Pandas version checks
-
[X] I have checked that this issue has not already been reported.
-
[X] I have confirmed this bug exists on the latest version of pandas.
-
[ ] I have confirmed this bug exists on the main branch of pandas.
Reproducible Example
import pandas as pd
import pyarrow as pa
# First case: just one column. It gives the error below
pd.DataFrame( { 'A': [ 'a1', pd.NA ] }, dtype = pd.ArrowDtype( pa.dictionary( pa.int32(), pa.utf8() ) ) ).value_counts( dropna = False )

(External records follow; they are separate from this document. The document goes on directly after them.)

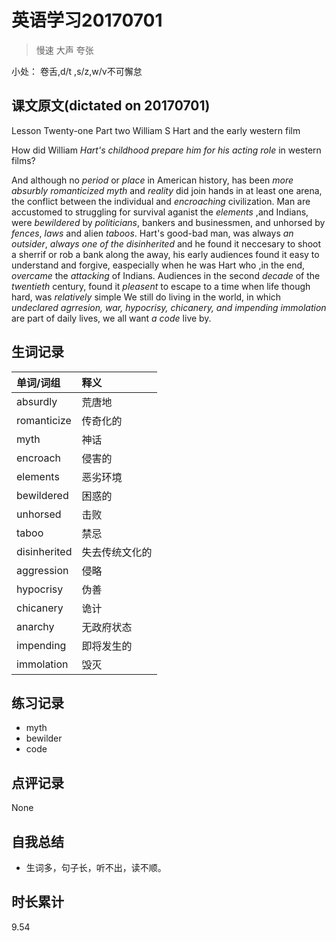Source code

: # 英语学习20170701

> 慢速 大声 夸张

小处： 卷舌,d/t ,s/z,w/v不可懈怠

## 课文原文(dictated on 20170701)

Lesson Twenty-one  Part two  William S Hart and the early western film

How did William _Hart's_ _childhood_ _prepare him for his acting role_ in western films?  

And although no _period_ or _place_ in American history, has been _more_ _absurbly_ _romanticized_ _myth_ and _reality_ did join hands in at least one arena, the conflict between the individual and _encroaching_ civilization. 
Man are accustomed to struggling for survival aganist the _elements_ ,and Indians, were _bewildered_  by _politicians_, bankers and businessmen, and unhorsed by _fences_, _laws_ and alien _taboos_.
Hart's good-bad man, was always _an outsider_, _always one of the disinherited_ and he found it neccesary to shoot a sherrif or rob a bank along the away, his early audiences found it easy to understand and forgive, easpecially when he was Hart who ,in the end, _overcame_ the _attacking_ of Indians.
Audiences in the second _decade_ of the _twentieth_ century, found it _pleasent_ to escape to a time when life though hard, was _relatively_ simple 
We still do living in the world, in which _undeclared agrresion, war, hypocrisy, chicanery, and impending immolation_ are part of daily lives, we all want _a code_ live by.

## 生词记录
| 单词/词组 | 释义   |
| :---- | :--- |
| absurdly | 荒唐地 |
| romanticize | 传奇化的 |
| myth | 神话 |
| encroach | 侵害的 |
| elements | 恶劣环境 |
| bewildered | 困惑的 |
| unhorsed | 击败 |
| taboo | 禁忌 |
| disinherited |失去传统文化的 |
| aggression | 侵略|
| hypocrisy | 伪善 |
| chicanery | 诡计 |
| anarchy | 无政府状态 |
| impending | 即将发生的 |
| immolation | 毁灭 | 


## 练习记录
* myth
* bewilder
* code


## 点评记录
None

## 自我总结
* 生词多，句子长，听不出，读不顺。

## 时长累计
9.54
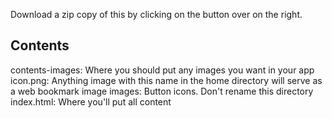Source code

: Download a zip copy of this by clicking on the button over on the right.

Contents
--------

contents-images: Where you should put any images you want in your app
icon.png: Anything image with this name in the home directory will serve as a web bookmark image
images: Button icons. Don't rename this directory
index.html: Where you'll put all content
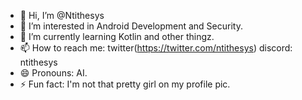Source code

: - 👋 Hi, I’m @Ntithesys
- 👀 I’m interested in Android Development and Security.
- 🌱 I’m currently learning Kotlin and other thingz.
- 📫 How to reach me: twitter(https://twitter.com/ntithesys)
                      discord: ntithesys 
- 😄 Pronouns: AI.
- ⚡ Fun fact: I'm not that pretty girl on my profile pic.

<!---
Ntithesys/Ntithesys is a ✨ special ✨ repository because its `README.md` (this file) appears on your GitHub profile.
You can click the Preview link to take a look at your changes.
--->
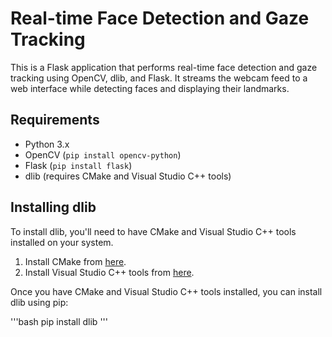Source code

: # Real-time Face Detection and Gaze Tracking

This is a Flask application that performs real-time face detection and gaze tracking using OpenCV, dlib, and Flask. It streams the webcam feed to a web interface while detecting faces and displaying their landmarks.

## Requirements

- Python 3.x
- OpenCV (`pip install opencv-python`)
- Flask (`pip install flask`)
- dlib (requires CMake and Visual Studio C++ tools)

## Installing dlib

To install dlib, you'll need to have CMake and Visual Studio C++ tools installed on your system.

1. Install CMake from [here](https://cmake.org/download/).
2. Install Visual Studio C++ tools from [here](https://visualstudio.microsoft.com/visual-cpp-build-tools/).

Once you have CMake and Visual Studio C++ tools installed, you can install dlib using pip:

'''bash
pip install dlib
'''
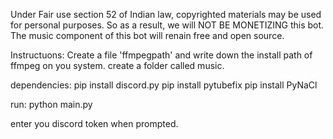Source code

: Under Fair use section 52 of Indian law, copyrighted materials may be used for personal purposes. So as a result, we will NOT BE MONETIZING this bot. The music component of this bot will renain free and open source.


Instructuons:
Create a file 'ffmpegpath' and write down the install path of ffmpeg on you system.
create a folder called music.

dependencies:
pip install discord.py
pip install pytubefix
pip install PyNaCl

run:
python main.py

enter you discord token when prompted.
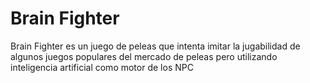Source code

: # Brain Fighter
Brain Fighter es un juego de peleas que intenta imitar la jugabilidad de algunos juegos populares del mercado de peleas pero utilizando inteligencia artificial como motor de los NPC
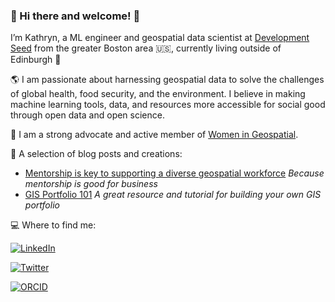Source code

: ### :star2: Hi there and welcome! :star2:

I’m Kathryn, a ML engineer and geospatial data scientist at [Development Seed](https://developmentseed.org/) from the greater Boston area :us:, currently living outside of Edinburgh 🏴󠁧󠁢󠁳󠁣󠁴󠁿

:earth_americas: I am passionate about harnessing geospatial data to solve the challenges of global health, food security, and the environment. I believe in making machine learning tools, data, and resources more accessible for social good through open data and open science.

:woman: I am a strong advocate and active member of [Women in Geospatial](https://womeningeospatial.org/). 

:speech_balloon: A selection of blog posts and creations: 
- [Mentorship is key to supporting a diverse geospatial workforce](https://developmentseed.org/blog/2023-01-10-mentorship) _Because mentorship is good for business_
- [GIS Portfolio 101](https://gis-portfolio-101-women-in-geo.hub.arcgis.com/) _A great resource and tutorial for building your own GIS portfolio_

:computer: Where to find me: 

[![LinkedIn](https://img.shields.io/badge/LinkedIn-blue?logo=linkedin&logoColor=white&style=for-the-badge)](https://www.linkedin.com/in/kathryn-berger-3a71941b/)

[![Twitter](https://img.shields.io/badge/twitter-%230077B5.svg?&style=for-the-badge&logo=twitter&logoColor=white&color=00acee)](https://www.twitter.com/@kathrynaberger)

[![ORCID](https://img.shields.io/badge/ORCID-0000--0002--4245--2318-green?logo=orcid)](https://orcid.org/0000-0001-9731-6519)

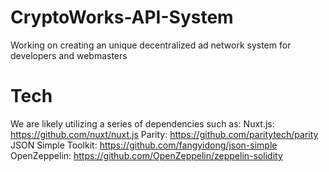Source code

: # CryptoWorks-API-System
Working on creating an unique decentralized ad network system for developers and webmasters

# Tech
We are likely utilizing a series of dependencies such as: 
Nuxt.js: https://github.com/nuxt/nuxt.js
Parity: https://github.com/paritytech/parity
JSON Simple Toolkit: https://github.com/fangyidong/json-simple
OpenZeppelin: https://github.com/OpenZeppelin/zeppelin-solidity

# Second case: more than one column. It gives the wrong result below
pd.concat( [
pd.DataFrame( { 'A': [ 'a1', 'a2' ], 'B': [ 'b1', pd.NA ] }, dtype = pd.ArrowDtype( pa.string() ) ),
pd.DataFrame( { 'C': [ 'c1', 'c2' ], 'D': [ 'd1', pd.NA ] }, dtype = pd.ArrowDtype( pa.dictionary( pa.int32(), pa.utf8() ) ) )
], axis = 1 ).value_counts( dropna = False )
Issue Description
First Case
It gives the following error:
---------------------------------------------------------------------------
AttributeError Traceback (most recent call last)
Cell In[6], line 1
----> 1 pd.DataFrame( { 'A': [ 'a1', pd.NA ] }, dtype = pd.ArrowDtype( pa.dictionary( pa.int32(), pa.utf8() ) ) ).value_counts( dropna = False )
File C:\Python\Lib\site-packages\pandas\core\frame.py:7519, in DataFrame.value_counts(self, subset, normalize, sort, ascending, dropna)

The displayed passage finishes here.